Was sind Nachwehen im Wochenbett und stimmt es, dass diese von Geburt zu Geburt heftiger werden?

Nach der Geburt muss sich die große überdehnte Gebärmutter verkleinern. Das gelingt durch die Kontraktion (Zusammenziehen) ihrer einzelnen Muskelfasern, was aber durchaus mit Wehenschmerzen verbunden sein kann.
Nach Ablösen der Plazenta ist in der Gebärmutter eine große Wundfläche. Ohne diese Wehen könnte sich die Gebärmutter nicht zusammenziehen, um die Wundefläche zu verkleinern; ohne diese Wehen würde es weiter zu starken Blutungen kommen und die Gefahr der Infektion wäre groß.
Besonders ausgeprägt können die Wehenschmerzen beim Stillen sein. Das Hormon, dass Sie letztlich auch das Glück des Mutterseins erleben lässt, das Oxytocin, wird durch den Saugreflex der Kindes an der Mutterbrust freigesetzt und führt nebenbei zu der, leider manchmal mit Schmerzen verbundenen, aber gewünschten Gebärmutterkontraktion (lat. für „Zusammenziehen“), und damit zur Verkleinerung der oben genannten Wundfläche und der Verringerung der Blutungen.
Dass Nachwehen mit jedem Kind heftiger werden, scheint in der Tat so zu sein. Jedenfalls wird es häufig von Müttern mehrerer Kinder so empfunden.
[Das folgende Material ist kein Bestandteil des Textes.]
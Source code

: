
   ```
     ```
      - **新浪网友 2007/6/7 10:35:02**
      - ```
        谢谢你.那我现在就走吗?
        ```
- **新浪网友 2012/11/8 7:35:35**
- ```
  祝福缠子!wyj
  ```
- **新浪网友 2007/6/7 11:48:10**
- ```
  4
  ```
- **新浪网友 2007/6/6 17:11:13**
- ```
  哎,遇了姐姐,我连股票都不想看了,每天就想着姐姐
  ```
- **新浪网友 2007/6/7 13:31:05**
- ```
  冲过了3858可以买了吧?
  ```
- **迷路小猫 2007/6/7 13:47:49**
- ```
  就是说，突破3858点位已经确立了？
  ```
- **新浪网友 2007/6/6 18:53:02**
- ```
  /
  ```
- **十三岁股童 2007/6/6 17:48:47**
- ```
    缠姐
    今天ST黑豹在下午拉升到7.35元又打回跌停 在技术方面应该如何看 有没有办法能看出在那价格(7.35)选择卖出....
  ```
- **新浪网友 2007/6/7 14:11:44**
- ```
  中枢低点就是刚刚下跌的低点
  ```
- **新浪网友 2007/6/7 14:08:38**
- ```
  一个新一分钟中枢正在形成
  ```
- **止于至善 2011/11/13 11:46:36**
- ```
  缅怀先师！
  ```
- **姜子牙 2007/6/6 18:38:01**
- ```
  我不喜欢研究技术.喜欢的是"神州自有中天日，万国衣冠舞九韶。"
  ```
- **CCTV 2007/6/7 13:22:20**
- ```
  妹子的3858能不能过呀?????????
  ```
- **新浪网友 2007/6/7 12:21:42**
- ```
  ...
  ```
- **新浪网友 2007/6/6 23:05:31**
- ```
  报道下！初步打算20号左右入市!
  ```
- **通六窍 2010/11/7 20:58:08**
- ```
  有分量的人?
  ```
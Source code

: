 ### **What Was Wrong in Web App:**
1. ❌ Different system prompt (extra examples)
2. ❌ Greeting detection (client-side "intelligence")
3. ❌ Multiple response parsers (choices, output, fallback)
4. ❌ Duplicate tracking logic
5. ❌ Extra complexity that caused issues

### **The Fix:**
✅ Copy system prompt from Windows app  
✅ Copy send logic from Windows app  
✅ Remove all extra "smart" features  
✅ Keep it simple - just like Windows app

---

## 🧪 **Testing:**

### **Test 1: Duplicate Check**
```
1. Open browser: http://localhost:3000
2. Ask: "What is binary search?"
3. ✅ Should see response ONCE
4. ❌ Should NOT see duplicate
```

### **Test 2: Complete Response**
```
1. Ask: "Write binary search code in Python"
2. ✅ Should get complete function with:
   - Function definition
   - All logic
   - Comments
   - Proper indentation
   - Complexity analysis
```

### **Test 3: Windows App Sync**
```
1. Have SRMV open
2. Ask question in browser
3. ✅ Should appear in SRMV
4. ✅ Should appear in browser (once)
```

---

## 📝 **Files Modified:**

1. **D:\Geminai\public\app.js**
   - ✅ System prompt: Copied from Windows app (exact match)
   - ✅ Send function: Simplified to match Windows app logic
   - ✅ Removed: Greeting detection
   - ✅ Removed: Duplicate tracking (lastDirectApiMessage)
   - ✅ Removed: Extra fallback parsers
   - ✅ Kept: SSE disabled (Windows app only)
Das liegt möglicherweise daran, dass nach jeder weiteren Geburt das Zusammenziehen der Gebärmutter schwieriger wird und dafür mehr Hormone freigesetzt werden müssen.
Bei sehr starken Beschwerden lassen Sie sich von Ihrem Arzt oder Ihrer Hebamme schmerzstillende Mittel geben, wahlweise als Tabletten, Zäpfchen oder auch als Spritze.